IA y empleo
En mayo de 2024, 97.006 empleados fueron despedidos por empresas estadounidenses, el mayor número mensual desde 2020. De esa cifra, 38.579 están directamente relacionados con la adopción de sistemas de inteligencia artificial.
Los recortes se concentran en sectores como la banca, la logística y la atención al cliente, donde la automatización ha sustituido tareas repetitivas. Los directivos afirman que la IA permite reducir costos y acelerar procesos, pero los sindicatos denuncian una pérdida abrupta de puestos sin planes de recolocación.
IA y contrato social
La rapidez con la que la IA se incorpora al mercado obliga a replantear el contrato social que regula la relación entre Estado, empresas y trabajadores. La teoría clásica, que basa la legitimidad del poder en el consentimiento de los gobernados, se ve erosionada cuando la tecnología decide por sí sola la distribución del trabajo.

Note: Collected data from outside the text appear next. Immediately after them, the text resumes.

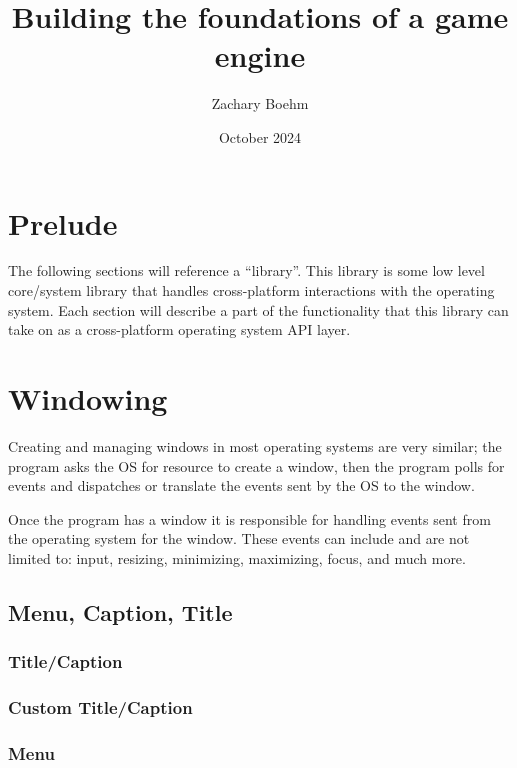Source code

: \documentclass[11pt, letterpaper]{article}
\title{Building the foundations of a game engine}
\author{Zachary Boehm}
\date{October 2024}
\begin{document}
\maketitle

\break

\tableofcontents

\break


\section{Prelude}

The following sections will reference a ``library''. This library is some low level core/system library that handles cross-platform interactions with the operating system. Each section will describe a part of the functionality that this library can take on as a cross-platform operating system API layer.

\section{Windowing}

Creating and managing windows in most operating systems are very similar; the program asks the OS for resource to create a window, then the program polls for events and dispatches or translate the events sent by the OS to the window.

Once the program has a window it is responsible for handling events sent from the operating system for the window. These events can include and are not limited to: input, resizing, minimizing, maximizing, focus, and much more.

\subsection{Menu, Caption, Title}
\blindtext
\subsubsection{Title/Caption}
\blindtext
\subsubsection{Custom Title/Caption}
\blindtext
\subsubsection{Menu}
\blindtext
\end{document}
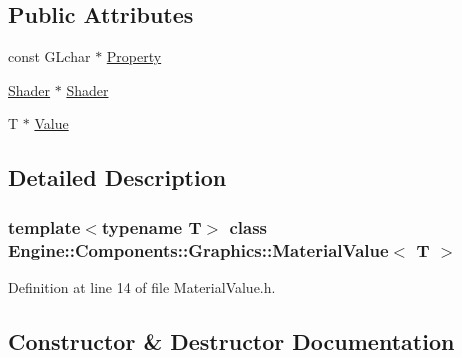 \subsection*{Public Attributes}
\begin{DoxyCompactItemize}
\item 
const G\+Lchar $\ast$ \mbox{\hyperlink{classEngine_1_1Components_1_1Graphics_1_1MaterialValueBase_a53f5d1edea5f564931535250d3f5039c}{Property}}
\item 
\mbox{\hyperlink{classEngine_1_1Components_1_1Graphics_1_1Shader}{Shader}} $\ast$ \mbox{\hyperlink{classEngine_1_1Components_1_1Graphics_1_1MaterialValueBase_a45fd55d67557a2975f1274aa41045512}{Shader}}
\item 
T $\ast$ \mbox{\hyperlink{classEngine_1_1Components_1_1Graphics_1_1MaterialValue_a1fbe4d2c3c1cf6c1538cf0012a78cb6e}{Value}}
\end{DoxyCompactItemize}


\subsection{Detailed Description}
\subsubsection*{template$<$typename T$>$\newline
class Engine\+::\+Components\+::\+Graphics\+::\+Material\+Value$<$ T $>$}



Definition at line 14 of file Material\+Value.\+h.



\subsection{Constructor \& Destructor Documentation}
\mbox{\label{classEngine_1_1Components_1_1Graphics_1_1MaterialValue_ac360e2391eea68445b15c3fafb536e40}} 
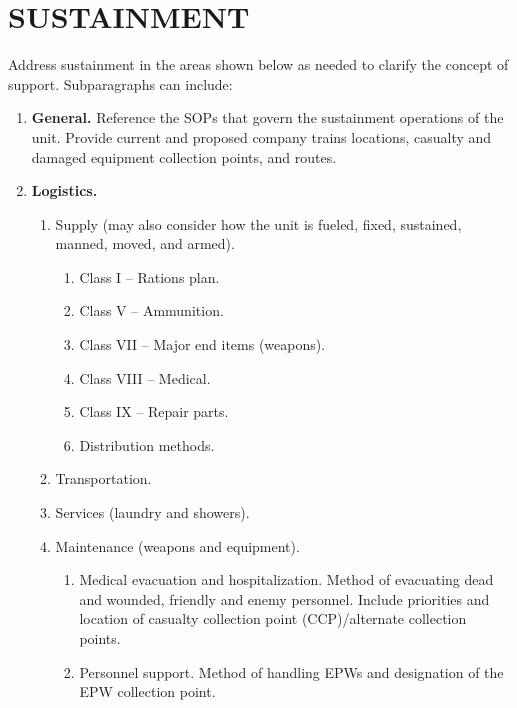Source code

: \documentclass[letterpaper,tgtermes,9pt,microtype,colorlinks=true,urlcolor=blue,DIV=calc,pagesize]{scrartcl}
\begin{document}
\section{\textbf{SUSTAINMENT}}
\label{sec:org3c40ecd}
Address sustainment in the areas shown below as needed to clarify the concept of support. Subparagraphs can include:
\begin{enumerate}
\item \textbf{General.}
\label{sec:orga6f57cc}
Reference the SOPs that govern the sustainment operations of the unit. Provide current and proposed
company trains locations, casualty and damaged equipment collection points, and routes.
\item \textbf{Logistics.}
\label{sec:orgd1b85b7}
\begin{enumerate}
\item Supply (may also consider how the unit is fueled, fixed, sustained, manned, moved, and armed).
\begin{enumerate}
\item Class I – Rations plan.
\item Class V – Ammunition.
\item Class VII – Major end items (weapons).
\item Class VIII – Medical.
\item Class IX – Repair parts.
\item Distribution methods.
\end{enumerate}
\item Transportation.
\item Services (laundry and showers).
\item Maintenance (weapons and equipment).
\begin{enumerate}
\item Medical evacuation and hospitalization. Method of evacuating dead and wounded, friendly and enemy personnel. Include priorities and location of casualty collection point (CCP)/alternate collection points.
\item Personnel support. Method of handling EPWs and designation of the EPW collection point.
\end{enumerate}
\end{enumerate}
\end{enumerate}
\end{document}
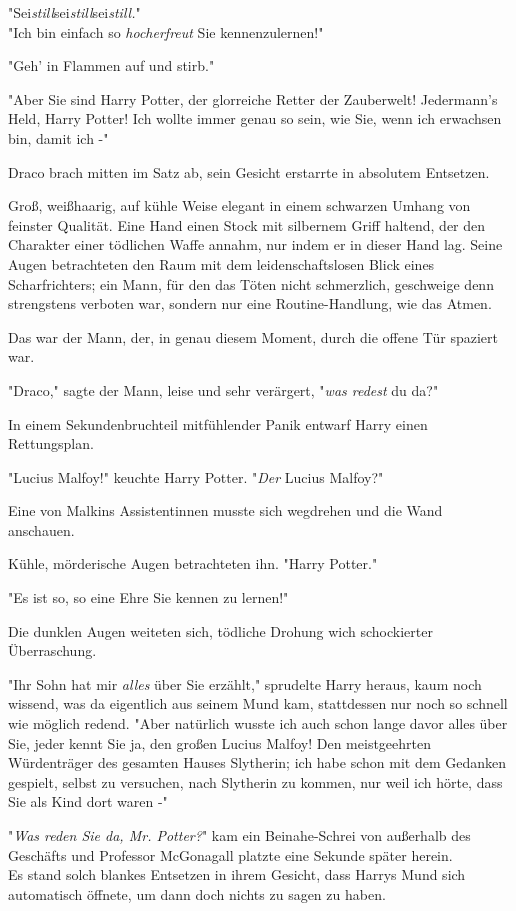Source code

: {"Sei\emph{still}sei\emph{still}sei\emph{still.}"\\ "Ich bin einfach so \emph{hocherfreut} Sie kennenzulernen!"

"Geh' in Flammen auf und stirb."

"Aber Sie sind Harry Potter, der glorreiche Retter der Zauberwelt! Jedermann's Held, Harry Potter! Ich wollte immer genau so sein, wie Sie, wenn ich erwachsen bin, damit ich -"

Draco brach mitten im Satz ab, sein Gesicht erstarrte in absolutem Entsetzen.

Groß, weißhaarig, auf kühle Weise elegant in einem schwarzen Umhang von feinster Qualität. Eine Hand einen Stock mit silbernem Griff haltend, der den Charakter einer tödlichen Waffe annahm, nur indem er in dieser Hand lag. Seine Augen betrachteten den Raum mit dem leidenschaftslosen Blick eines Scharfrichters; ein Mann, für den das Töten nicht schmerzlich, geschweige denn strengstens verboten war, sondern nur eine Routine-Handlung, wie das Atmen.

Das war der Mann, der, in genau diesem Moment, durch die offene Tür spaziert war.

"Draco," sagte der Mann, leise und sehr verärgert, "\emph{was redest} du da?"

In einem Sekundenbruchteil mitfühlender Panik entwarf Harry einen Rettungsplan.

"Lucius Malfoy!" keuchte Harry Potter. "\emph{Der} Lucius Malfoy?"

Eine von Malkins Assistentinnen musste sich wegdrehen und die Wand anschauen.

Kühle, mörderische Augen betrachteten ihn. "Harry Potter."

"Es ist so, so eine Ehre Sie kennen zu lernen!"

Die dunklen Augen weiteten sich, tödliche Drohung wich schockierter Überraschung.

"Ihr Sohn hat mir \emph{alles} über Sie erzählt," sprudelte Harry heraus, kaum noch wissend, was da eigentlich aus seinem Mund kam, stattdessen nur noch so schnell wie möglich redend. "Aber natürlich wusste ich auch schon lange davor alles über Sie, jeder kennt Sie ja, den großen Lucius Malfoy! Den meistgeehrten Würdenträger des gesamten Hauses Slytherin; ich habe schon mit dem Gedanken gespielt, selbst zu versuchen, nach Slytherin zu kommen, nur weil ich hörte, dass Sie als Kind dort waren -"

"\emph{Was reden Sie da, Mr. Potter?}" kam ein Beinahe-Schrei von außerhalb des Geschäfts und Professor McGonagall platzte eine Sekunde später herein.\\ Es stand solch blankes Entsetzen in ihrem Gesicht, dass Harrys Mund sich automatisch öffnete, um dann doch nichts zu sagen zu haben.

}
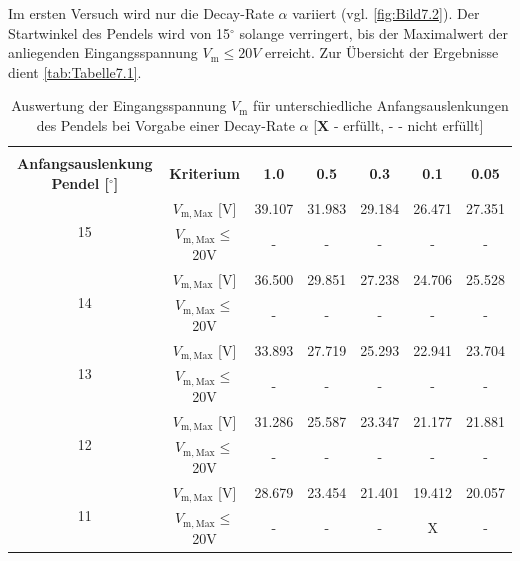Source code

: 
Im ersten Versuch wird nur die Decay-Rate $\alpha$ variiert (vgl. \autoref{fig:Bild7.2}). Der Startwinkel des Pendels wird von 15$^\circ$ solange verringert, bis der Maximalwert der anliegenden Eingangsspannung $V_{\mathrm{m}} \leq 20V$ erreicht. Zur Übersicht der Ergebnisse dient \autoref{tab:Tabelle7.1}.

\renewcommand{\arraystretch}{1.2}
\begin{table}[H]
    \centering
    \begin{tabular}{|c|c|c|c|c|c|c|}
        \hline
        & & \multicolumn{5}{c|}{ \boldmath{$\alpha$} } \\
        \makecell{\textbf{Anfangsauslenkung} \\ \textbf{Pendel [$^\circ$]}} & \textbf{Kriterium} & \textbf{1.0} & \textbf{0.5} & \textbf{0.3} & \textbf{0.1} & \textbf{0.05} \\
        \hline
        \multirow{2}{*}{15} & $V_{\mathrm{m,Max}}$ [V] & 39.107 & 31.983 & 29.184 & 26.471 & 27.351 \\
        & $V_{\mathrm{m,Max}} \leq$ 20V & - & - & - & - & -\\
        \hline
        \multirow{2}{*}{14} & $V_{\mathrm{m,Max}}$ [V] & 36.500 & 29.851 & 27.238 & 24.706 & 25.528 \\
        & $V_{\mathrm{m,Max}} \leq$ 20V & - & - & - & - & -\\
        \hline
        \multirow{2}{*}{13} & $V_{\mathrm{m,Max}}$ [V] & 33.893 & 27.719 & 25.293 & 22.941 & 23.704 \\
        & $V_{\mathrm{m,Max}} \leq$ 20V & - & - & - & - & -\\
        \hline
        \multirow{2}{*}{12} & $V_{\mathrm{m,Max}}$ [V] & 31.286 & 25.587 & 23.347 & 21.177 & 21.881 \\
        & $V_{\mathrm{m,Max}} \leq$ 20V & - & - & - & - & -\\
        \hline
        \multirow{2}{*}{11} & $V_{\mathrm{m,Max}}$ [V] & 28.679 & 23.454 & 21.401 & 19.412 & 20.057 \\
        & $V_{\mathrm{m,Max}} \leq$ 20V & - & - & - & X & -\\
        \hline
    \end{tabular}
    \caption[Auswertung von $V_{\mathrm{m}}$ für unterschiedliche Anfangsauslenkungen]{Auswertung der Eingangsspannung $V_{\mathrm{m}}$ für unterschiedliche Anfangsauslenkungen des Pendels bei Vorgabe einer Decay-Rate $\alpha$ [$\textbf{X}$ - erfüllt, $\textbf{-}$ - nicht erfüllt]} 
    \label{tab:Tabelle7.1}
\end{table}
\renewcommand{\arraystretch}{1}

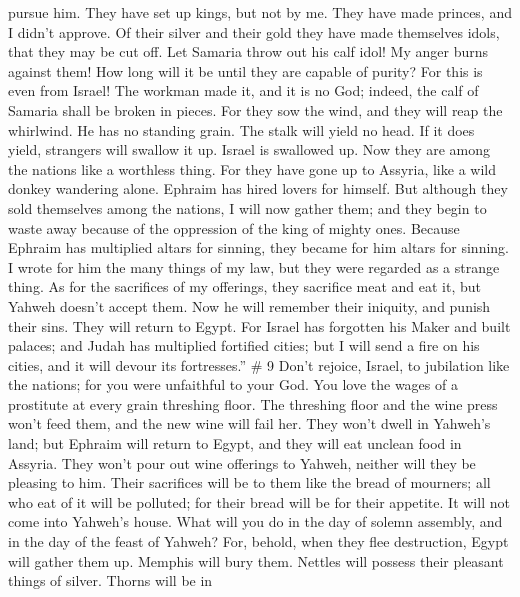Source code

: pursue him.  They have set up kings, but not by me. They
have made princes, and I didn't approve. Of their silver and their gold
they have made themselves idols, that they may be cut off.
 Let Samaria throw out his calf idol! My anger burns
against them! How long will it be until they are capable of purity?
 For this is even from Israel! The workman made it, and it
is no God; indeed, the calf of Samaria shall be broken in pieces.
 For they sow the wind, and they will reap the whirlwind.
He has no standing grain. The stalk will yield no head. If it does
yield, strangers will swallow it up.  Israel is swallowed
up. Now they are among the nations like a worthless thing.
 For they have gone up to Assyria, like a wild donkey
wandering alone. Ephraim has hired lovers for himself. 
But although they sold themselves among the nations, I will now gather
them; and they begin to waste away because of the oppression of the king
of mighty ones.  Because Ephraim has multiplied altars
for sinning, they became for him altars for sinning.  I
wrote for him the many things of my law, but they were regarded as a
strange thing.  As for the sacrifices of my offerings,
they sacrifice meat and eat it, but Yahweh doesn't accept them. Now he
will remember their iniquity, and punish their sins. They will return to
Egypt.  For Israel has forgotten his Maker and built
palaces; and Judah has multiplied fortified cities; but I will send a
fire on his cities, and it will devour its fortresses.'' \# 9
 Don't rejoice, Israel, to jubilation like the nations;
for you were unfaithful to your God. You love the wages of a prostitute
at every grain threshing floor.  The threshing floor and
the wine press won't feed them, and the new wine will fail her.
 They won't dwell in Yahweh's land; but Ephraim will
return to Egypt, and they will eat unclean food in Assyria.
 They won't pour out wine offerings to Yahweh, neither
will they be pleasing to him. Their sacrifices will be to them like the
bread of mourners; all who eat of it will be polluted; for their bread
will be for their appetite. It will not come into Yahweh's house.
 What will you do in the day of solemn assembly, and in
the day of the feast of Yahweh?  For, behold, when they
flee destruction, Egypt will gather them up. Memphis will bury them.
Nettles will possess their pleasant things of silver. Thorns will be in
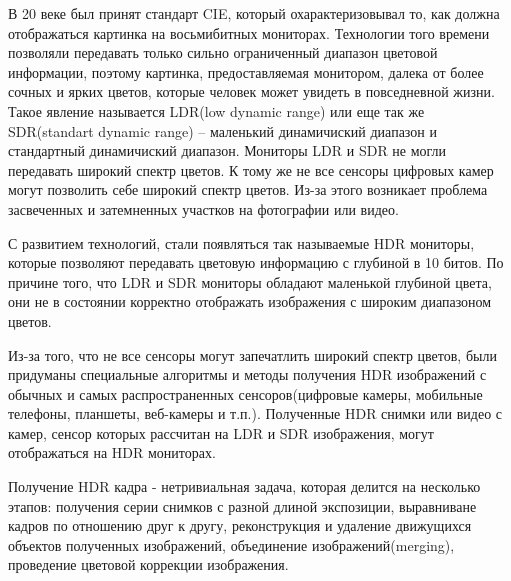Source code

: \Introduction

В 20 веке был принят стандарт CIE, который охарактеризовывал то, как должна отображаться картинка на восьмибитных мониторах. Технологии того времени позволяли передавать только сильно ограниченный диапазон цветовой информации, поэтому картинка, предоставляемая монитором, далека от более сочных и ярких цветов, которые человек может увидеть в повседневной жизни. Такое явление называется LDR(low dynamic range) или еще так же SDR(standart dynamic range) -- маленький динамичиский диапазон и стандартный динамичиский диапазон. Мониторы LDR и SDR не могли передавать широкий спектр цветов. К тому же не все сенсоры цифровых камер могут позволить себе широкий спектр цветов. Из-за этого возникает проблема засвеченных и затемненных участков на фотографии или видео.

С развитием технологий, стали появляться так называемые HDR мониторы, которые позволяют передавать цветовую информацию с глубиной в 10 битов. По причине того, что LDR и SDR мониторы обладают маленькой глубиной цвета, они не в состоянии корректно отображать изображения с широким диапазоном цветов.

Из-за того, что не все сенсоры могут запечатлить широкий спектр цветов, были придуманы специальные алгоритмы и методы получения HDR изображений с обычных и самых распространенных сенсоров(цифровые камеры, мобильные телефоны, планшеты, веб-камеры и т.п.). Полученные HDR снимки или видео с камер, сенсор которых рассчитан на LDR и SDR изображения, могут отображаться на HDR мониторах.

Получение HDR кадра - нетривиальная задача, которая делится на несколько этапов: получения серии снимков с разной длиной экспозиции, выравниване кадров по отношению друг к другу, реконструкция и удаление движущихся объектов полученных изображений, объединение изображений(merging), проведение цветовой коррекции изображения.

Anthropic, empresa que se prepara para su salida a bolsa, ha solicitado al Congreso la creación de marcos legales que limiten el desarrollo de IA. La compañía advierte que la tecnología podría alcanzar una fase de *automejora recursiva, en la que los sistemas diseñen y entrenen a la siguiente generación sin intervención humana, reduciendo aún más el control social.
Esta advertencia ha reavivado el debate sobre la necesidad de actualizar la normativa laboral y de protección social. Expertos en filosofía política, como el economista Antón Costas, argumentan que sin una redefinición del contrato social, la brecha entre quienes controlan la IA y el resto de la población se ampliará peligrosamente.